In his 2008 budget request, Mr. Bush proposed replacing virtually all of the current tax breaks for health insurance with a new standard deduction for any taxpayer who buys a qualifying health plan. House Democratic leaders have flatly rejected the proposal. Senate Democratic leaders have said it has no place in a bill to cover children.
To return the children's insurance program to what he calls "its original intent," Mr. Bush has asked Congress to reduce federal payments to the states for coverage of children in families with incomes of more than twice the poverty level. (A family of four is considered poor if its annual income is less than $20,650.) At least 18 states cover children with family incomes more than twice the poverty level.
In Indiana, Gov. Mitch Daniels, a Republican who was Mr. Bush's first budget director, recently signed a bill into law that raised the ceiling to 300 percent of the poverty level, from 200 percent.
The New York State Legislature recently approved a proposal by Gov. Eliot Spitzer, a Democrat, to increase the eligibility limit to 400 percent of the poverty level.
Mr. Leavitt said it was absurd that "families making over $81,000 a year would have children eligible for public assistance."
Mr. Bush and some Republicans in Congress worry that as public coverage becomes available to families with higher incomes, it tends to replace private coverage.
In a recent report, the Congressional Budget Office said that for every 100 children who get public coverage as a result of the children's insurance program, "there is a corresponding reduction in private coverage of between 25 and 50 children."

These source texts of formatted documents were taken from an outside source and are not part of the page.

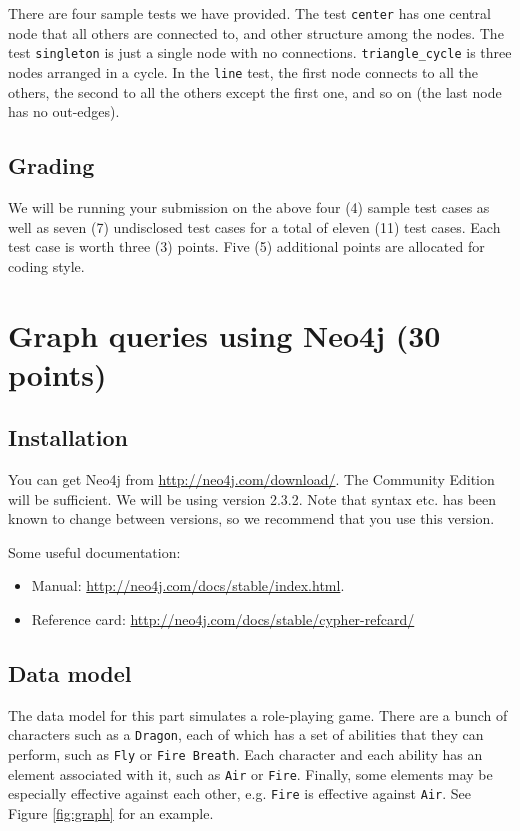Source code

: \documentclass[10pt]{article}
\begin{document}
There are four sample tests we have provided. The test \texttt{center} has one central node that all others are connected to, and other structure among the nodes. The test \texttt{singleton} is just a single node with no connections. \texttt{triangle\_cycle} is three nodes arranged in a cycle. In the \texttt{line} test, the first node connects to all the others, the second to all the others except the first one, and so on (the last node has no out-edges).

\subsection{Grading}

We will be running your submission on the above four (4) sample test cases as well as seven (7) undisclosed test cases for a total of eleven (11) test cases. Each test case is worth three (3) points. Five (5) additional points are allocated for coding style.

\section{Graph queries using Neo4j (30 points)}

\subsection{Installation}

You can get Neo4j from \url{http://neo4j.com/download/}. The Community Edition will be sufficient. We will be using version 2.3.2. Note that syntax etc. has been known to change between versions, so we recommend that you use this version.

Some useful documentation:
\begin{itemize}
	\item Manual: \url{http://neo4j.com/docs/stable/index.html}.
	\item Reference card: \url{http://neo4j.com/docs/stable/cypher-refcard/}
\end{itemize}

\subsection{Data model}

The data model for this part simulates a role-playing game. There are a bunch of characters such as a \texttt{Dragon}, each of which has a set of abilities that they can perform, such as \texttt{Fly} or \texttt{Fire Breath}. Each character and each ability has an element associated with it, such as \texttt{Air} or \texttt{Fire}. Finally, some elements may be especially effective against each other, e.g. \texttt{Fire} is effective against \texttt{Air}. See Figure \ref{fig:graph} for an example.
\end{document}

That increases the cost of efforts to expand coverage, according to the budget office, because the government inevitably picks up some people who recently had private insurance when it tries to sign up the uninsured. Thus, the budget office said, to reduce the number of uninsured children by three million, states may need to add four million to six million children to the rolls.
Peter R. Orszag, director of the budget office, said that other efforts to expand coverage - for example, by offering tax breaks for buying private insurance - faced a similar challenge: some benefits would go to people who already had coverage.